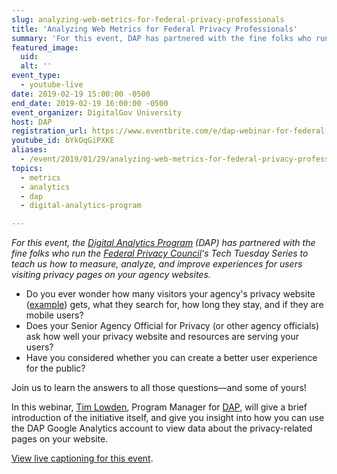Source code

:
 ```yaml
---
slug: analyzing-web-metrics-for-federal-privacy-professionals
title: 'Analyzing Web Metrics for Federal Privacy Professionals'
summary: 'For this event, DAP has partnered with the fine folks who run the Federal Privacy Council&#39;s Tech Tuesday Series to teach us how to measure, analyze, and improve experiences for users visiting privacy pages on your agency websites&#46;'
featured_image:
  uid:
  alt: ''
event_type:
  - youtube-live
date: 2019-02-19 15:00:00 -0500
end_date: 2019-02-19 16:00:00 -0500
event_organizer: DigitalGov University
host: DAP
registration_url: https://www.eventbrite.com/e/dap-webinar-for-federal-privacy-professionals-registration-53600065238
youtube_id: bYkOqGiPXKE
aliases:
  - /event/2019/01/29/analyzing-web-metrics-for-federal-privacy-professionals/
topics:
  - metrics
  - analytics
  - dap
  - digital-analytics-program

---
```


_For this event, the [Digital Analytics Program](https://digital.gov/dap/) (DAP) has partnered with the fine folks who run the [Federal Privacy Council](https://www.fpc.gov/)'s Tech Tuesday Series to teach us how to measure, analyze, and improve experiences for users visiting privacy pages on your agency websites._

* Do you ever wonder how many visitors your agency's privacy website ([example](https://www.gsa.gov/reference/gsa-privacy-program)) gets, what they search for, how long they stay, and if they are mobile users?
* Does your Senior Agency Official for Privacy (or other agency officials) ask how well your privacy website and resources are serving your users?
* Have you considered whether you can create a better user experience for the public?

Join us to learn the answers to all those questions&mdash;and some of yours!

In this webinar, [Tim Lowden](https://digital.gov/authors/tlowden/), Program Manager for [DAP](https://digital.gov/dap/), will give a brief introduction of the initiative itself, and give you insight into how you can use the DAP Google Analytics account to view data about the privacy-related pages on your website.

[View live captioning for this event](https://www.captionedtext.com/client/event.aspx?EventID=3914557&CustomerID=321).
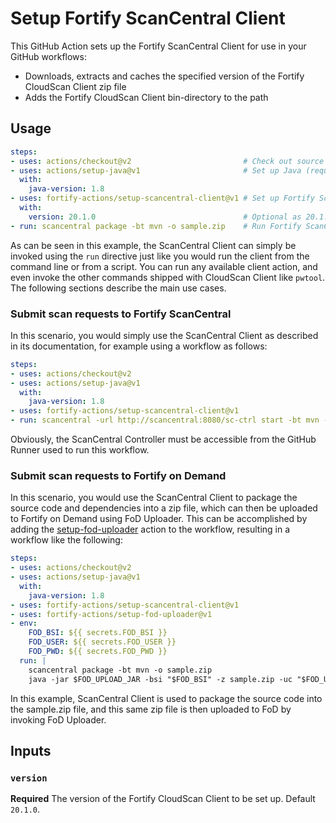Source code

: # Setup Fortify ScanCentral Client

This GitHub Action sets up the Fortify ScanCentral Client for use in your GitHub workflows:
* Downloads, extracts and caches the specified version of the Fortify CloudScan Client zip file
* Adds the Fortify CloudScan Client bin-directory to the path

## Usage

```yaml
steps:
- uses: actions/checkout@v2                         # Check out source code
- uses: actions/setup-java@v1                       # Set up Java (required by ScanCentral Client and for actual build)
  with:
    java-version: 1.8
- uses: fortify-actions/setup-scancentral-client@v1 # Set up Fortify ScanCentral Client
  with:
    version: 20.1.0                                 # Optional as 20.1.0 is the default (and currently only version available)
- run: scancentral package -bt mvn -o sample.zip    # Run Fortify ScanCentral Client
```

As can be seen in this example, the ScanCentral Client can simply be invoked using the `run` directive just like you would run the client from the command line or from a script. You can run any available client action, and even invoke the other commands shipped with CloudScan Client like `pwtool`. The following sections describe the main use cases.

### Submit scan requests to Fortify ScanCentral

In this scenario, you would simply use the ScanCentral Client as described in its documentation, for example using a workflow as follows:

```yaml
steps:
- uses: actions/checkout@v2
- uses: actions/setup-java@v1
  with:
    java-version: 1.8
- uses: fortify-actions/setup-scancentral-client@v1
- run: scancentral -url http://scancentral:8080/sc-ctrl start -bt mvn -upload -application "My Application" -version "1.0" -uptoken 00000000-0000-0000-0000-0000000
```

Obviously, the ScanCentral Controller must be accessible from the GitHub Runner used to run this workflow.

### Submit scan requests to Fortify on Demand

In this scenario, you would use the ScanCentral Client to package the source code and dependencies into a zip file, which can then be uploaded to Fortify on Demand using FoD Uploader. This can be accomplished by adding the [setup-fod-uploader](https://github.com/fortify-actions/setup-fod-uploader) action to the workflow, resulting in a workflow like the following:

```yaml
steps:
- uses: actions/checkout@v2
- uses: actions/setup-java@v1
  with:
    java-version: 1.8
- uses: fortify-actions/setup-scancentral-client@v1
- uses: fortify-actions/setup-fod-uploader@v1
- env:
    FOD_BSI: ${{ secrets.FOD_BSI }}
    FOD_USER: ${{ secrets.FOD_USER }}
    FOD_PWD: ${{ secrets.FOD_PWD }}
  run: |
    scancentral package -bt mvn -o sample.zip
    java -jar $FOD_UPLOAD_JAR -bsi "$FOD_BSI" -z sample.zip -uc "$FOD_USER" "$FOD_PWD" -ep 2 -pp 1
```

In this example, ScanCentral Client is used to package the source code into the sample.zip file, and this same zip file is then uploaded to FoD by invoking FoD Uploader.

## Inputs

### `version`
**Required** The version of the Fortify CloudScan Client to be set up. Default `20.1.0`.
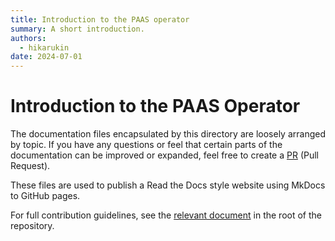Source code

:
 ```yaml
---
title: Introduction to the PAAS operator
summary: A short introduction.
authors:
  - hikarukin
date: 2024-07-01
---
```


Introduction to the PAAS Operator
=================================

The documentation files encapsulated by this directory are loosely arranged by
topic. If you have any questions or feel that certain parts of the documentation
can be improved or expanded, feel free to create a [PR](https://github.com/belastingdienst/opr-paas/pulls)
(Pull Request).

These files are used to publish a Read the Docs style website using MkDocs to GitHub pages.

For full contribution guidelines, see the [relevant document](../CONTRIBUTING.md)
in the root of the repository.
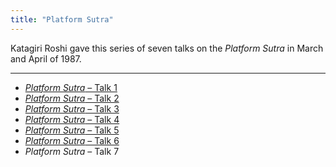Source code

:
 ```yaml
---
title: "Platform Sutra"
---
```


Katagiri Roshi gave this series of seven talks on the *Platform Sutra* in March and April of 1987.

---

- [*Platform Sutra* – Talk 1](1987-03-06-Platform-Sutra-Talk-1)
- [*Platform Sutra* – Talk 2](1987-03-20-Platform-Sutra-Talk-2)
- [*Platform Sutra* – Talk 3](1987-03-27-Platform-Sutra-Talk-3)
- [*Platform Sutra* – Talk 4](1987-04-03-Platform-Sutra-Talk-4)
- [*Platform Sutra* – Talk 5](1987-04-10-Platform-Sutra-Talk-5)
- [*Platform Sutra* – Talk 6](1987-04-17-Platform-Sutra-Talk-6)
- *Platform Sutra* – Talk 7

::::

* **ACTIVITY**: Transcribe the listing above verbatim. Omit the pictures.

* **EXPECTED ANSWER**:
Source code

:
 ```yaml
---
slug: analyzing-web-metrics-for-federal-privacy-professionals
title: 'Analyzing Web Metrics for Federal Privacy Professionals'
summary: 'For this event, DAP has partnered with the fine folks who run the Federal Privacy Council&#39;s Tech Tuesday Series to teach us how to measure, analyze, and improve experiences for users visiting privacy pages on your agency websites&#46;'
featured_image:
  uid:
  alt: ''
event_type:
  - youtube-live
date: 2019-02-19 15:00:00 -0500
end_date: 2019-02-19 16:00:00 -0500
event_organizer: DigitalGov University
host: DAP
registration_url: https://www.eventbrite.com/e/dap-webinar-for-federal-privacy-professionals-registration-53600065238
youtube_id: bYkOqGiPXKE
aliases:
  - /event/2019/01/29/analyzing-web-metrics-for-federal-privacy-professionals/
topics:
  - metrics
  - analytics
  - dap
  - digital-analytics-program

---
```


_For this event, the [Digital Analytics Program](https://digital.gov/dap/) (DAP) has partnered with the fine folks who run the [Federal Privacy Council](https://www.fpc.gov/)'s Tech Tuesday Series to teach us how to measure, analyze, and improve experiences for users visiting privacy pages on your agency websites._

* Do you ever wonder how many visitors your agency's privacy website ([example](https://www.gsa.gov/reference/gsa-privacy-program)) gets, what they search for, how long they stay, and if they are mobile users?
* Does your Senior Agency Official for Privacy (or other agency officials) ask how well your privacy website and resources are serving your users?
* Have you considered whether you can create a better user experience for the public?

Join us to learn the answers to all those questions&mdash;and some of yours!

In this webinar, [Tim Lowden](https://digital.gov/authors/tlowden/), Program Manager for [DAP](https://digital.gov/dap/), will give a brief introduction of the initiative itself, and give you insight into how you can use the DAP Google Analytics account to view data about the privacy-related pages on your website.

[View live captioning for this event](https://www.captionedtext.com/client/event.aspx?EventID=3914557&CustomerID=321).
Source code

: # Setup Fortify ScanCentral Client

This GitHub Action sets up the Fortify ScanCentral Client for use in your GitHub workflows:
* Downloads, extracts and caches the specified version of the Fortify CloudScan Client zip file
* Adds the Fortify CloudScan Client bin-directory to the path

## Usage

```yaml
steps:
- uses: actions/checkout@v2                         # Check out source code
- uses: actions/setup-java@v1                       # Set up Java (required by ScanCentral Client and for actual build)
  with:
    java-version: 1.8
- uses: fortify-actions/setup-scancentral-client@v1 # Set up Fortify ScanCentral Client
  with:
    version: 20.1.0                                 # Optional as 20.1.0 is the default (and currently only version available)
- run: scancentral package -bt mvn -o sample.zip    # Run Fortify ScanCentral Client
```

As can be seen in this example, the ScanCentral Client can simply be invoked using the `run` directive just like you would run the client from the command line or from a script. You can run any available client action, and even invoke the other commands shipped with CloudScan Client like `pwtool`. The following sections describe the main use cases.

### Submit scan requests to Fortify ScanCentral

In this scenario, you would simply use the ScanCentral Client as described in its documentation, for example using a workflow as follows:

```yaml
steps:
- uses: actions/checkout@v2
- uses: actions/setup-java@v1
  with:
    java-version: 1.8
- uses: fortify-actions/setup-scancentral-client@v1
- run: scancentral -url http://scancentral:8080/sc-ctrl start -bt mvn -upload -application "My Application" -version "1.0" -uptoken 00000000-0000-0000-0000-0000000
```

Obviously, the ScanCentral Controller must be accessible from the GitHub Runner used to run this workflow.

### Submit scan requests to Fortify on Demand

In this scenario, you would use the ScanCentral Client to package the source code and dependencies into a zip file, which can then be uploaded to Fortify on Demand using FoD Uploader. This can be accomplished by adding the [setup-fod-uploader](https://github.com/fortify-actions/setup-fod-uploader) action to the workflow, resulting in a workflow like the following:

```yaml
steps:
- uses: actions/checkout@v2
- uses: actions/setup-java@v1
  with:
    java-version: 1.8
- uses: fortify-actions/setup-scancentral-client@v1
- uses: fortify-actions/setup-fod-uploader@v1
- env:
    FOD_BSI: ${{ secrets.FOD_BSI }}
    FOD_USER: ${{ secrets.FOD_USER }}
    FOD_PWD: ${{ secrets.FOD_PWD }}
  run: |
    scancentral package -bt mvn -o sample.zip
    java -jar $FOD_UPLOAD_JAR -bsi "$FOD_BSI" -z sample.zip -uc "$FOD_USER" "$FOD_PWD" -ep 2 -pp 1
```

In this example, ScanCentral Client is used to package the source code into the sample.zip file, and this same zip file is then uploaded to FoD by invoking FoD Uploader.

## Inputs

### `version`
**Required** The version of the Fortify CloudScan Client to be set up. Default `20.1.0`.
Source code

:
 ```yaml
---
title: Introduction to the PAAS operator
summary: A short introduction.
authors:
  - hikarukin
date: 2024-07-01
---
```


Introduction to the PAAS Operator
=================================

The documentation files encapsulated by this directory are loosely arranged by
topic. If you have any questions or feel that certain parts of the documentation
can be improved or expanded, feel free to create a [PR](https://github.com/belastingdienst/opr-paas/pulls)
(Pull Request).

These files are used to publish a Read the Docs style website using MkDocs to GitHub pages.

For full contribution guidelines, see the [relevant document](../CONTRIBUTING.md)
in the root of the repository.
Source code

:
 ```yaml
---
title: "Platform Sutra"
---
```


Katagiri Roshi gave this series of seven talks on the *Platform Sutra* in March and April of 1987.

---

- [*Platform Sutra* – Talk 1](1987-03-06-Platform-Sutra-Talk-1)
- [*Platform Sutra* – Talk 2](1987-03-20-Platform-Sutra-Talk-2)
- [*Platform Sutra* – Talk 3](1987-03-27-Platform-Sutra-Talk-3)
- [*Platform Sutra* – Talk 4](1987-04-03-Platform-Sutra-Talk-4)
- [*Platform Sutra* – Talk 5](1987-04-10-Platform-Sutra-Talk-5)
- [*Platform Sutra* – Talk 6](1987-04-17-Platform-Sutra-Talk-6)
- *Platform Sutra* – Talk 7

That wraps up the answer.